Stack-Supplied Automatic Encoding - This refers to any mechanism in a stack that supplies you with automatic encoding or sanitization of Tainted Data. An example is bind parameters in a SQL library or the automatic HTML entity encoding provided in ReactJS.
Tainted Data vs Application Data
In JSON, the Application Data frequently appears as the “keys” in the object, whereas the Tainted Data is typically the values.
{ "this-is-application-data": "this-is-Tainted Data", "application-data": [ "Tainted Data1", "Tainted Data2" ] }
From an application perspective, in HTML, Vue, Angular, or ReactJS, variables are likely to be where you find Tainted Data:
<h1>Welcome to the app, {props.user.firstname}</h1>
Tainted Data can be anywhere in a URL. It is frequently found in the parameters or the path.
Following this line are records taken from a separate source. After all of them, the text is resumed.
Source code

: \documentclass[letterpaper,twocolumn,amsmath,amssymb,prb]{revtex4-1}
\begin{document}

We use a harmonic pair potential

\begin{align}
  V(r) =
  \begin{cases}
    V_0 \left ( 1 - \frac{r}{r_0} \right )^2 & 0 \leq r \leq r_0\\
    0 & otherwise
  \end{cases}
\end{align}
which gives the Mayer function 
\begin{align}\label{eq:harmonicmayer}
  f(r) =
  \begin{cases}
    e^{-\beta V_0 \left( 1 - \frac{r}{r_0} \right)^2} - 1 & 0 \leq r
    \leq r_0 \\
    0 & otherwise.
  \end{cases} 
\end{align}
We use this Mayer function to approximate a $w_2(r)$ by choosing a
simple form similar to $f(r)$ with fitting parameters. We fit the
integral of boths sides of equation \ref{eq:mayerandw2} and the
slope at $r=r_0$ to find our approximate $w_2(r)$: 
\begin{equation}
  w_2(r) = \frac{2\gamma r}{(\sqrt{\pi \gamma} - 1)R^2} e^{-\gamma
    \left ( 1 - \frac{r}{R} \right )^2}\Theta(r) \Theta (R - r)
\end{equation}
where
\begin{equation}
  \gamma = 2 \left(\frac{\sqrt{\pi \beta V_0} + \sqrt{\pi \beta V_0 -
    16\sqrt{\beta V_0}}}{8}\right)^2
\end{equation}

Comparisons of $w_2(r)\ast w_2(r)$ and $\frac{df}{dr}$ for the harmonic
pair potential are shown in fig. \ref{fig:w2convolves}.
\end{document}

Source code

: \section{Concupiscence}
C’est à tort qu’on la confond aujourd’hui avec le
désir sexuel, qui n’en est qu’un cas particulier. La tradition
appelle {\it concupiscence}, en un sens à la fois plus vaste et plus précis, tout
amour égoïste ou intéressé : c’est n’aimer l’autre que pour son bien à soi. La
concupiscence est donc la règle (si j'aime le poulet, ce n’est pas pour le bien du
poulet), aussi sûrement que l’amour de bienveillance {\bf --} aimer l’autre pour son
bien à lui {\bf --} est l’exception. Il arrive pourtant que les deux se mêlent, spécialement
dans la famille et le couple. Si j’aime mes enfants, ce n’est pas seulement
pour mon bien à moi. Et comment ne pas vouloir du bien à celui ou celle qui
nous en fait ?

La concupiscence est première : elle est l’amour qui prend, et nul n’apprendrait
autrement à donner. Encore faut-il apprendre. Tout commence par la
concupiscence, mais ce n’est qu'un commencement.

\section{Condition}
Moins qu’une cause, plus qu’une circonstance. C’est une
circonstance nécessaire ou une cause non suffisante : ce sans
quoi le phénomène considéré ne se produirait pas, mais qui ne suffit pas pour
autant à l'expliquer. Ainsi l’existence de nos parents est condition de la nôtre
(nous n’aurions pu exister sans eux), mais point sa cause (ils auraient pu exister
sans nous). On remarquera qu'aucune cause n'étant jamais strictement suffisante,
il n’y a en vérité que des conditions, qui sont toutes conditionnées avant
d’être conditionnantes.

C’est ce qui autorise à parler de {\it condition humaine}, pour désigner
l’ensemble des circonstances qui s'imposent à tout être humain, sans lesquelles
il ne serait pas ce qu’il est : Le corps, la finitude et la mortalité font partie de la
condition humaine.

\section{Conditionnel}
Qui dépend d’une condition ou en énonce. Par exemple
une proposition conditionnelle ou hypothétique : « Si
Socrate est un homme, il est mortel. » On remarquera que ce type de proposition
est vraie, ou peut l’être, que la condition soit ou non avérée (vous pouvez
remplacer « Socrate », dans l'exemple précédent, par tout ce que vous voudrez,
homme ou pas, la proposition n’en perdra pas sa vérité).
https://some.site.com/tainted-data-path?tainted=1&tainted=2#tainted
Remember that any user or client-controlled data should be considered tainted until it has been validated. This includes anything from URL parameters to HTTP headers.
What Are These Attacks?
Injection attacks
An injection attack is one wherein an attacker can successfully modify a call out to any system behind the application for any reason. This includes:
SQL injection
NoSQL injection
Arbitrary code injection
LDAP injection
The vectors for this type of attack are:
Unsanitized user input from HTML forms
Unsanitized user input from automated scripts
Bulk data files
The goal of this attack is to:
Harvest unauthorized data from a database
Cause data loss
Inject data which would allow for other attacks, such as XSS
XSS attacks
A XSS (cross-site scripting) attack is one wherein an attacker can inject HTML, JavaScript, or any other type of information into a client-side application.
We commonly see the following vectors for this type of attack:
Unsanitized user input from HTML forms
Unsanitized user input from automated scripts
Unsanitized URL parameters
Unsanitized values in error messages or stack traces
Unsanitized values in
localStorage
or cookies
The goal of this attack is to inject HTML or JavaScript to exploit the presentation layer in the browser. A successful attack could have the impact of:
Execute malware on a user’s computer
Harvesting cookies and/or session data to allow for other attacks
Manipulate the UI to present malicious front-end code that could fool the user into providing sensitive data
Harvesting user data from the front-end layer
The Core of the Problem
The core problem in most injection and XSS attacks is that we sometimes treat all string data as benign. If we can adjust our thinking a little, it will help us to better anticipate these vulnerabilities.
JSON is not string data; it is a packed field that can drive application decision-making.
HTML is not just string data; it is a rich-text document that contains executable code.
A URL is not just a string, it is a packed field containing host names, port numbers, protocol specifications, paths, filenames, and application input parameters.
URLs, JSON, and HTML all have standardized forms of encoding to protect Tainted Data from being mistaken for Application Data, and most vectors for these attacks exploit poor implementations of this encoding.
The solution to the problem is to sanitize and verify your Tainted Data before use or persistence.